*Aim of the exercise*. Find every line below with the string "License" and pick it out.

*Given records*.
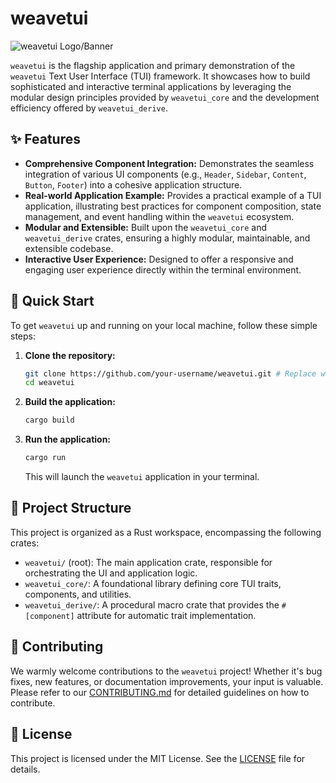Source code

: # weavetui

![weavetui Logo/Banner](https://example.com/weavetui_banner.png) <!-- Placeholder for a project banner/logo -->

`weavetui` is the flagship application and primary demonstration of the `weavetui` Text User Interface (TUI) framework. It showcases how to build sophisticated and interactive terminal applications by leveraging the modular design principles provided by `weavetui_core` and the development efficiency offered by `weavetui_derive`.

## ✨ Features

*   **Comprehensive Component Integration:** Demonstrates the seamless integration of various UI components (e.g., `Header`, `Sidebar`, `Content`, `Button`, `Footer`) into a cohesive application structure.
*   **Real-world Application Example:** Provides a practical example of a TUI application, illustrating best practices for component composition, state management, and event handling within the `weavetui` ecosystem.
*   **Modular and Extensible:** Built upon the `weavetui_core` and `weavetui_derive` crates, ensuring a highly modular, maintainable, and extensible codebase.
*   **Interactive User Experience:** Designed to offer a responsive and engaging user experience directly within the terminal environment.

## 🚀 Quick Start

To get `weavetui` up and running on your local machine, follow these simple steps:

1.  **Clone the repository:**
    ```bash
    git clone https://github.com/your-username/weavetui.git # Replace with actual repository URL
    cd weavetui
    ```

2.  **Build the application:**
    ```bash
    cargo build
    ```

3.  **Run the application:**
    ```bash
    cargo run
    ```

    This will launch the `weavetui` application in your terminal.

## 📂 Project Structure

This project is organized as a Rust workspace, encompassing the following crates:

*   `weavetui/` (root): The main application crate, responsible for orchestrating the UI and application logic.
*   `weavetui_core/`: A foundational library defining core TUI traits, components, and utilities.
*   `weavetui_derive/`: A procedural macro crate that provides the `#[component]` attribute for automatic trait implementation.

## 🤝 Contributing

We warmly welcome contributions to the `weavetui` project! Whether it's bug fixes, new features, or documentation improvements, your input is valuable. Please refer to our [CONTRIBUTING.md](CONTRIBUTING.md) for detailed guidelines on how to contribute.

## 📄 License

This project is licensed under the MIT License. See the [LICENSE](LICENSE) file for details.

*Exercise output*.
## 📄 License
This project is licensed under the MIT License. See the [LICENSE](LICENSE) file for details.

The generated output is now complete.